• [Problem requirements]
Which lines run from the one containing "### 🐍 Facts of Existence 🐍" to the end of the listing below? Write them out exactly, both ends included, with nothing else.

※ ※ ※

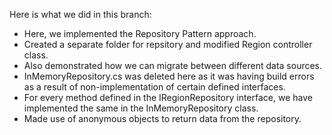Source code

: Here is what we did in this branch:

- Here, we implemented the Repository Pattern approach.
- Created a separate folder for repsitory and modified Region controller class.
- Also demonstrated how we can migrate between different data sources.
- InMemoryRepository.cs was deleted here as it was having build errors as a result of non-implementation of certain defined interfaces.
- For every method defined in the IRegionRepository interface, we have implemented the same in the InMemoryRepository class.
- Made use of anonymous objects to return data from the repository.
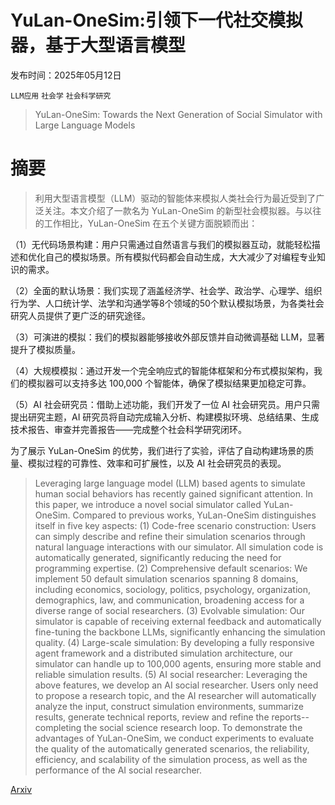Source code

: # YuLan-OneSim:引领下一代社交模拟器，基于大型语言模型

发布时间：2025年05月12日

`LLM应用` `社会学` `社会科学研究`

> YuLan-OneSim: Towards the Next Generation of Social Simulator with Large Language Models

# 摘要

> 利用大型语言模型（LLM）驱动的智能体来模拟人类社会行为最近受到了广泛关注。本文介绍了一款名为 YuLan-OneSim 的新型社会模拟器。与以往的工作相比，YuLan-OneSim 在五个关键方面脱颖而出：

（1）无代码场景构建：用户只需通过自然语言与我们的模拟器互动，就能轻松描述和优化自己的模拟场景。所有模拟代码都会自动生成，大大减少了对编程专业知识的需求。

（2）全面的默认场景：我们实现了涵盖经济学、社会学、政治学、心理学、组织行为学、人口统计学、法学和沟通学等8个领域的50个默认模拟场景，为各类社会研究人员提供了更广泛的研究途径。

（3）可演进的模拟：我们的模拟器能够接收外部反馈并自动微调基础 LLM，显著提升了模拟质量。

（4）大规模模拟：通过开发一个完全响应式的智能体框架和分布式模拟架构，我们的模拟器可以支持多达 100,000 个智能体，确保了模拟结果更加稳定可靠。

（5）AI 社会研究员：借助上述功能，我们开发了一位 AI 社会研究员。用户只需提出研究主题，AI 研究员将自动完成输入分析、构建模拟环境、总结结果、生成技术报告、审查并完善报告——完成整个社会科学研究闭环。

为了展示 YuLan-OneSim 的优势，我们进行了实验，评估了自动构建场景的质量、模拟过程的可靠性、效率和可扩展性，以及 AI 社会研究员的表现。


> Leveraging large language model (LLM) based agents to simulate human social behaviors has recently gained significant attention. In this paper, we introduce a novel social simulator called YuLan-OneSim. Compared to previous works, YuLan-OneSim distinguishes itself in five key aspects: (1) Code-free scenario construction: Users can simply describe and refine their simulation scenarios through natural language interactions with our simulator. All simulation code is automatically generated, significantly reducing the need for programming expertise. (2) Comprehensive default scenarios: We implement 50 default simulation scenarios spanning 8 domains, including economics, sociology, politics, psychology, organization, demographics, law, and communication, broadening access for a diverse range of social researchers. (3) Evolvable simulation: Our simulator is capable of receiving external feedback and automatically fine-tuning the backbone LLMs, significantly enhancing the simulation quality. (4) Large-scale simulation: By developing a fully responsive agent framework and a distributed simulation architecture, our simulator can handle up to 100,000 agents, ensuring more stable and reliable simulation results. (5) AI social researcher: Leveraging the above features, we develop an AI social researcher. Users only need to propose a research topic, and the AI researcher will automatically analyze the input, construct simulation environments, summarize results, generate technical reports, review and refine the reports--completing the social science research loop. To demonstrate the advantages of YuLan-OneSim, we conduct experiments to evaluate the quality of the automatically generated scenarios, the reliability, efficiency, and scalability of the simulation process, as well as the performance of the AI social researcher.

[Arxiv](https://arxiv.org/abs/2505.07581)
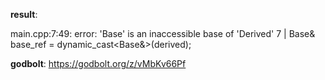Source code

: **result**:
 
main.cpp:7:49: error: 'Base' is an inaccessible base of 'Derived'
    7 |     Base& base_ref = dynamic_cast<Base&>(derived);
 
**godbolt**: https://godbolt.org/z/vMbKv66Pf
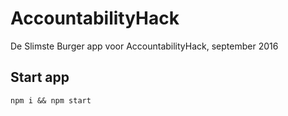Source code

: # AccountabilityHack
De Slimste Burger app voor AccountabilityHack, september 2016

## Start app
`npm i && npm start`
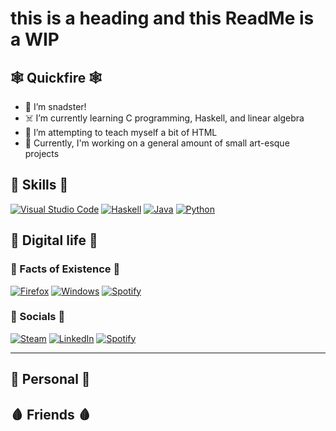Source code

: # this is a heading and this ReadMe is a WIP


## 🕸 Quickfire 🕸

- 👻 I’m snadster! 
- ☠️ I’m currently learning C programming, Haskell, and linear algebra
- 👀 I’m attempting to teach myself a bit of HTML
- 🦴 Currently, I'm working on a general amount of small art-esque projects

## 🎃 Skills 🎃
[![Visual Studio Code](https://custom-icon-badges.demolab.com/badge/Visual%20Studio%20Code-0078d7.svg?logo=vsc&logoColor=white)](https://code.visualstudio.com/)
[![Haskell](https://img.shields.io/badge/Haskell-5e5086?logo=haskell&logoColor=white)](#)
[![Java](https://img.shields.io/badge/Java-%23ED8B00.svg?logo=openjdk&logoColor=white)](#)
[![Python](https://img.shields.io/badge/Python-3776AB?logo=python&logoColor=fff)](#)

## 🦇 Digital life 🦇
### 🐍 Facts of Existence 🐍
[![Firefox](https://img.shields.io/badge/Firefox-FF7139?logo=Firefox&logoColor=white)](#)
[![Windows](https://custom-icon-badges.demolab.com/badge/Windows-0078D6?logo=windows11&logoColor=white)](#)
[![Spotify](https://img.shields.io/badge/Spotify-1ED760?logo=spotify&logoColor=white)](#)

### 🦝 Socials 🦝
[![Steam](https://img.shields.io/badge/Steam-%23000000.svg?logo=steam&logoColor=white)](#)
[![LinkedIn](https://img.shields.io/badge/LinkedIn-0A66C2?logo=linkedin&logoColor=fff)](#)
[![Spotify](https://img.shields.io/badge/Spotify-1ED760?logo=spotify&logoColor=white)](#)

---

## 🍃 Personal 🍂

## 🩸 Friends 🩸

<!---
snadster/snadster is a ✨ special ✨ repository because its `README.md` (this file) appears on your GitHub profile.
You can click the Preview link to take a look at your changes.
--->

※ ※ ※

• [Worked solution]
### 🐍 Facts of Existence 🐍
[![Firefox](https://img.shields.io/badge/Firefox-FF7139?logo=Firefox&logoColor=white)](#)
[![Windows](https://custom-icon-badges.demolab.com/badge/Windows-0078D6?logo=windows11&logoColor=white)](#)
[![Spotify](https://img.shields.io/badge/Spotify-1ED760?logo=spotify&logoColor=white)](#)

### 🦝 Socials 🦝
[![Steam](https://img.shields.io/badge/Steam-%23000000.svg?logo=steam&logoColor=white)](#)
[![LinkedIn](https://img.shields.io/badge/LinkedIn-0A66C2?logo=linkedin&logoColor=fff)](#)
[![Spotify](https://img.shields.io/badge/Spotify-1ED760?logo=spotify&logoColor=white)](#)

---

## 🍃 Personal 🍂

## 🩸 Friends 🩸

<!---
snadster/snadster is a ✨ special ✨ repository because its `README.md` (this file) appears on your GitHub profile.
You can click the Preview link to take a look at your changes.
--->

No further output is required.